## [REQUIRED WORK]
The required result is one figure, the count of lines below with the string "solana" in them.

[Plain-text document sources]
Content starts

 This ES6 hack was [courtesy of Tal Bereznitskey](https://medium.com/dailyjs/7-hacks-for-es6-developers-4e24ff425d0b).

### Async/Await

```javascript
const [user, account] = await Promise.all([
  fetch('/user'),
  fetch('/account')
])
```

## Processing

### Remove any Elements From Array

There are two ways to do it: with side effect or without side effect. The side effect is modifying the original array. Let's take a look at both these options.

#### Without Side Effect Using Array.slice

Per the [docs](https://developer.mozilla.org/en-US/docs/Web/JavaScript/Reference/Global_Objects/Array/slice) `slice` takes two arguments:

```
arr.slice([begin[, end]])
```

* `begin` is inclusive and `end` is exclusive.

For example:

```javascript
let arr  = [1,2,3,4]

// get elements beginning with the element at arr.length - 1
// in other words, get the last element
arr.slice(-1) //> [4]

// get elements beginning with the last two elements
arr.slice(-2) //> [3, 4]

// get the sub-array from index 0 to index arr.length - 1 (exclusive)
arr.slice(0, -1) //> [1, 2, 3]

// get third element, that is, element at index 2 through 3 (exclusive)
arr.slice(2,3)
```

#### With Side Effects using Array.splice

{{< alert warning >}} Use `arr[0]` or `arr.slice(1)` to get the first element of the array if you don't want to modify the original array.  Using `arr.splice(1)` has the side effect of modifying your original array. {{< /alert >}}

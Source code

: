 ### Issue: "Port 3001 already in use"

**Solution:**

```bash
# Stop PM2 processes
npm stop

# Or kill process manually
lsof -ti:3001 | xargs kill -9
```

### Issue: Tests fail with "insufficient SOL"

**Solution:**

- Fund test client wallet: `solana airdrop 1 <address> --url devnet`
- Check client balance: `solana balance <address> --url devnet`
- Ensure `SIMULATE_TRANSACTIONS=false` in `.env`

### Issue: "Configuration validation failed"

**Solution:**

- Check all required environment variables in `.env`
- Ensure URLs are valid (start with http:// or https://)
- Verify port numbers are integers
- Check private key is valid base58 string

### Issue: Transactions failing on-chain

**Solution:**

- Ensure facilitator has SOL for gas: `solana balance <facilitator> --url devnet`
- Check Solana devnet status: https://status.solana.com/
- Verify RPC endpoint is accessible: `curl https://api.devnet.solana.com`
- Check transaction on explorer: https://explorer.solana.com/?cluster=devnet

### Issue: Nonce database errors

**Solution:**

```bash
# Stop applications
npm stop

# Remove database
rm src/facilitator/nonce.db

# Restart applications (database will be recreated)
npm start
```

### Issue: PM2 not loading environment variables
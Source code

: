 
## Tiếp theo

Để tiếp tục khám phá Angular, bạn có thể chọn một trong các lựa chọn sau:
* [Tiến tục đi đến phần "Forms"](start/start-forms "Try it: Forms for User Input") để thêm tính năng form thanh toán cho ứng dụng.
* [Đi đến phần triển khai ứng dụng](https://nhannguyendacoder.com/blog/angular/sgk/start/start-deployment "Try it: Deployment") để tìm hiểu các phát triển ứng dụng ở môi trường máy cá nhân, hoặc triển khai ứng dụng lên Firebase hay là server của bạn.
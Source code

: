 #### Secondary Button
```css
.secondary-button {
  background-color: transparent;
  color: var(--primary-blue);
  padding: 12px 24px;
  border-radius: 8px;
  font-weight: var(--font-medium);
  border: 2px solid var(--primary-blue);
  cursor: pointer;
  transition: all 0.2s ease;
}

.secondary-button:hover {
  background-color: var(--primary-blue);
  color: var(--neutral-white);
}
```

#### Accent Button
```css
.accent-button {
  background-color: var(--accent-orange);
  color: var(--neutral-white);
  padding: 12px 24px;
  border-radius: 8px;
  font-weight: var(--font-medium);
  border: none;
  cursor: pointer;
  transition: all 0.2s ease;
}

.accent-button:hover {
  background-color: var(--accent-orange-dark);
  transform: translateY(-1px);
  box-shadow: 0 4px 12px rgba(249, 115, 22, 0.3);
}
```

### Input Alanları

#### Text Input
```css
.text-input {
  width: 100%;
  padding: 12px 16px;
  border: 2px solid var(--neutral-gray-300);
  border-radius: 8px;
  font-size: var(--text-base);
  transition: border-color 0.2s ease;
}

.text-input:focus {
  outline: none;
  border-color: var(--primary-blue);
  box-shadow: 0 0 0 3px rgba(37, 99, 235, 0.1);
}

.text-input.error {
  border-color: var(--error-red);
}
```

Content ends

## [WRITTEN RESPONSE]
6